__WHAT TO DO__.
Wherever "Windows" shows up in the records below, copy the whole line.

__Source texts of formatted documents__.
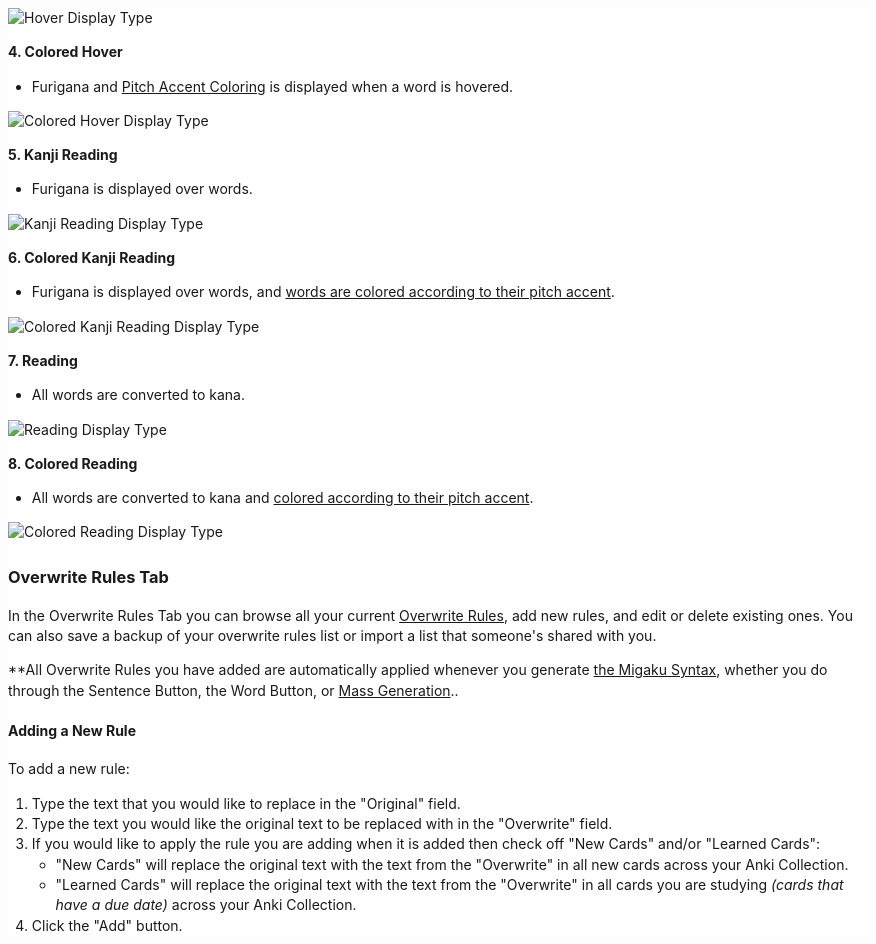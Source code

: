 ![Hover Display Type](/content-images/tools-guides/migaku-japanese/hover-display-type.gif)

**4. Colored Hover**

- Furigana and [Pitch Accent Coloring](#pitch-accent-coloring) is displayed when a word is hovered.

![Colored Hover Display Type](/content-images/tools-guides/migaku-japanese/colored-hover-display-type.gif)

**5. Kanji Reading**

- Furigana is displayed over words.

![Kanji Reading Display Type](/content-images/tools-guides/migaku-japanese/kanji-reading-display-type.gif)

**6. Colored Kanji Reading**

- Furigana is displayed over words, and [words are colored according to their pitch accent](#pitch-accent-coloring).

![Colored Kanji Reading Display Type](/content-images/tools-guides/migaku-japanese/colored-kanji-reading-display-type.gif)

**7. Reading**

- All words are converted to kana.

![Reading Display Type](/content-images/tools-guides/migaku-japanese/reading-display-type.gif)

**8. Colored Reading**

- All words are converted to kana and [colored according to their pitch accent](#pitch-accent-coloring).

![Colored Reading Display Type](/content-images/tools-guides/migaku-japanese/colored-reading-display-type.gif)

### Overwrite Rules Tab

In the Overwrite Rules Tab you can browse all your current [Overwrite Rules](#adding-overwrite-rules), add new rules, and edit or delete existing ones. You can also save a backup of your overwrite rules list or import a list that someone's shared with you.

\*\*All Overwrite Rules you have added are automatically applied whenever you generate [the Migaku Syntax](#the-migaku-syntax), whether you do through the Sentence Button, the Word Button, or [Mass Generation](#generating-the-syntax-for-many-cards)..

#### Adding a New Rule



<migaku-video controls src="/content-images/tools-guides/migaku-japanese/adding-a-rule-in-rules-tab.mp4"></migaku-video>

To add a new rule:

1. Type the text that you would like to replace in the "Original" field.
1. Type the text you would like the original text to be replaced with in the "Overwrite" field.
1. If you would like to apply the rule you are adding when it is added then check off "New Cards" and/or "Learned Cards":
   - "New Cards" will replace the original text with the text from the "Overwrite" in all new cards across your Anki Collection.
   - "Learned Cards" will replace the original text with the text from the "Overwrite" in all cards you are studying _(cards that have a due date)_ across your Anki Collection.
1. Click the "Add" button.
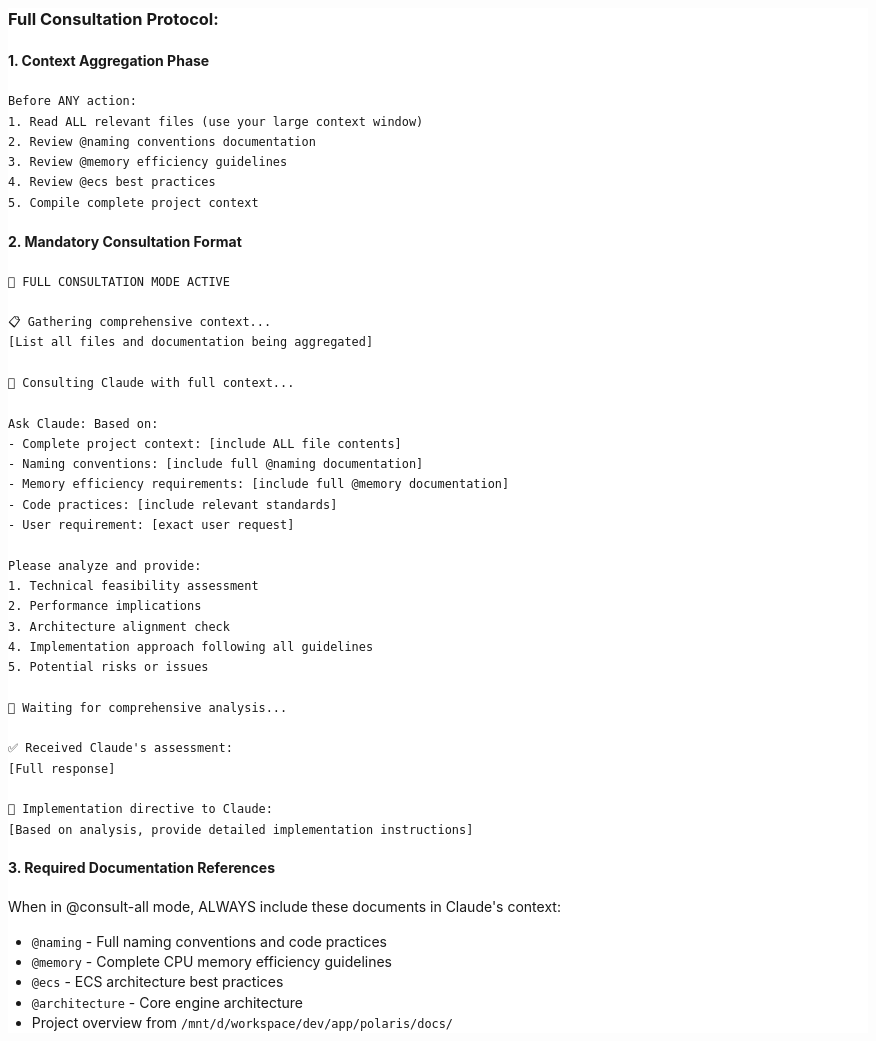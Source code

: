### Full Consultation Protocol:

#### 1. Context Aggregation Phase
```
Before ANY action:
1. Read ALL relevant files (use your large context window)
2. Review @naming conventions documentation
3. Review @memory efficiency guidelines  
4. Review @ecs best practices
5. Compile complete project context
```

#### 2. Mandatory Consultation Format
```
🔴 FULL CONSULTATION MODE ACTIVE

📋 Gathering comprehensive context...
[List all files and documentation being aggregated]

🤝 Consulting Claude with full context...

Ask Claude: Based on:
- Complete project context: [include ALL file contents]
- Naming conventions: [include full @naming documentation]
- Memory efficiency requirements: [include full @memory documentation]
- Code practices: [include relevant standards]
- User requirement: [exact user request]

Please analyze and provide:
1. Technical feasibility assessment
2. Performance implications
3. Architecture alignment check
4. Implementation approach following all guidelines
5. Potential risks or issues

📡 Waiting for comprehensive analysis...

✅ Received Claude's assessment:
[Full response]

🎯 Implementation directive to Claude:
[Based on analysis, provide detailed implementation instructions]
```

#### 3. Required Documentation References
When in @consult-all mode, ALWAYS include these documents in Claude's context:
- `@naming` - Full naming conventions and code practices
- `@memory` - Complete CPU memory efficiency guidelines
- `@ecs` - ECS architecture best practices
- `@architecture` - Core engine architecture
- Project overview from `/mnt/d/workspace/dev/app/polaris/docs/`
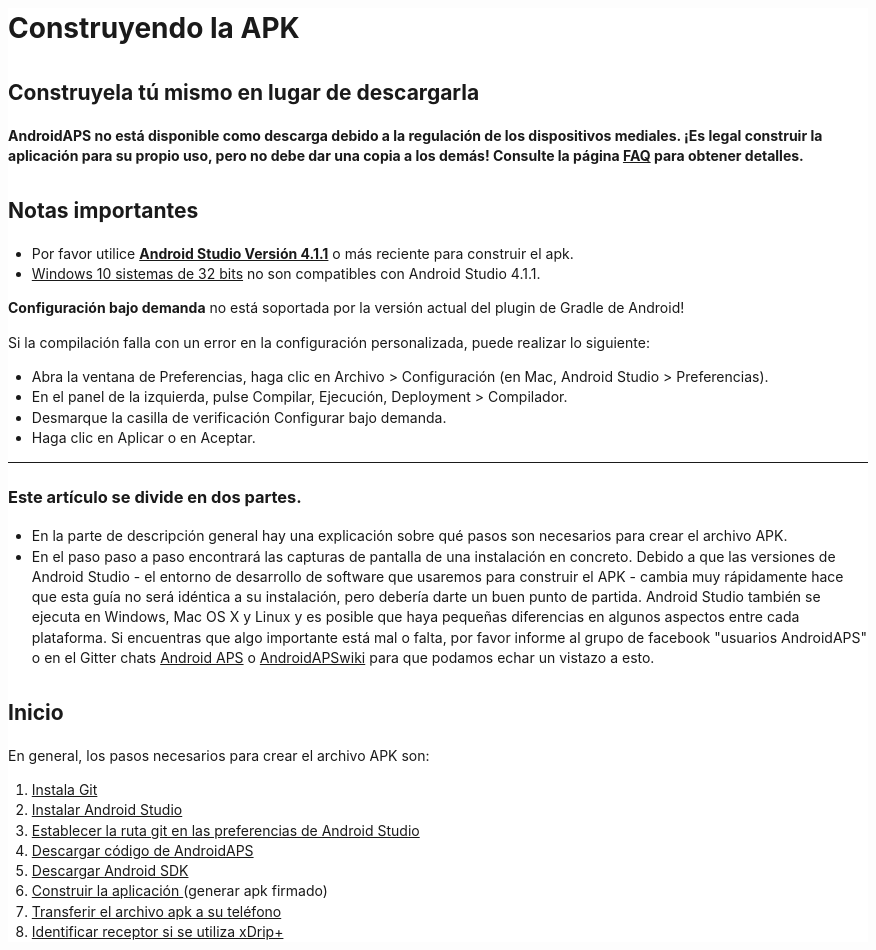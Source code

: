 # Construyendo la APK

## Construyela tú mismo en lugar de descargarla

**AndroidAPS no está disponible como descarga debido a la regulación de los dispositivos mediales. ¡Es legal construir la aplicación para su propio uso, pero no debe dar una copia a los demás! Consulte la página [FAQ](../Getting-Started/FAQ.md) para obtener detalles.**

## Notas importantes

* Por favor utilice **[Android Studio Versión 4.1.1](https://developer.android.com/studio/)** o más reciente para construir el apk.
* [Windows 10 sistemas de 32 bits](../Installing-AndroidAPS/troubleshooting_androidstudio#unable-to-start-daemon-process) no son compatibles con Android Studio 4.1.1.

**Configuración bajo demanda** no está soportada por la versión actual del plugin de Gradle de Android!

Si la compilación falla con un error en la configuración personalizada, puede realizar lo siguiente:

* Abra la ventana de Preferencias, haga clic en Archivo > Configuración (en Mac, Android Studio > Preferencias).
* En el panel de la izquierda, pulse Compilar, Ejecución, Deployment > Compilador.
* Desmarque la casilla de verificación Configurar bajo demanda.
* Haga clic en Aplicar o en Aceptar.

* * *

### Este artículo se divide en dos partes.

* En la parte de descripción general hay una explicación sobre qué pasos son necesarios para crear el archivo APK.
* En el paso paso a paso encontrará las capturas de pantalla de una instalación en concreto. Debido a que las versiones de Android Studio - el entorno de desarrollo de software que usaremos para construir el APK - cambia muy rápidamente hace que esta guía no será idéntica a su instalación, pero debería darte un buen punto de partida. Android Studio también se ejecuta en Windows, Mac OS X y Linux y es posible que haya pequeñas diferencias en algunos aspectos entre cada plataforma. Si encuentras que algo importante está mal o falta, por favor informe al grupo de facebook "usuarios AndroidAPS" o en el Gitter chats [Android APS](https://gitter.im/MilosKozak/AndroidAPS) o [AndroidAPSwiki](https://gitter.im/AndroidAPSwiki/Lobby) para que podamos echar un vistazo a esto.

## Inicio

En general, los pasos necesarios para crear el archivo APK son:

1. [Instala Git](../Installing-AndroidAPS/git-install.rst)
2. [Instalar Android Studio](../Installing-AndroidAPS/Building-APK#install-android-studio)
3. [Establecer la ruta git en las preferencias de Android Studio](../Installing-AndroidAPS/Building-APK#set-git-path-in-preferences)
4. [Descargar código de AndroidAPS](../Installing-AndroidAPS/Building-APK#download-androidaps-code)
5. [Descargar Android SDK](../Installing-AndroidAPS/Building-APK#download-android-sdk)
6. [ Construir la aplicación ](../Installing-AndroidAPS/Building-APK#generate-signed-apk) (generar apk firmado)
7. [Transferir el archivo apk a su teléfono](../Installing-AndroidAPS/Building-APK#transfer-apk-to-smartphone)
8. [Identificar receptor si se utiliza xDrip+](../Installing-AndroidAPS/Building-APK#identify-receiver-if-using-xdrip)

__TASK ANSWER__.
* [Windows 10 sistemas de 32 bits](../Installing-AndroidAPS/troubleshooting_androidstudio#unable-to-start-daemon-process) no son compatibles con Android Studio 4.1.1.
* En el paso paso a paso encontrará las capturas de pantalla de una instalación en concreto. Debido a que las versiones de Android Studio - el entorno de desarrollo de software que usaremos para construir el APK - cambia muy rápidamente hace que esta guía no será idéntica a su instalación, pero debería darte un buen punto de partida. Android Studio también se ejecuta en Windows, Mac OS X y Linux y es posible que haya pequeñas diferencias en algunos aspectos entre cada plataforma. Si encuentras que algo importante está mal o falta, por favor informe al grupo de facebook "usuarios AndroidAPS" o en el Gitter chats [Android APS](https://gitter.im/MilosKozak/AndroidAPS) o [AndroidAPSwiki](https://gitter.im/AndroidAPSwiki/Lobby) para que podamos echar un vistazo a esto.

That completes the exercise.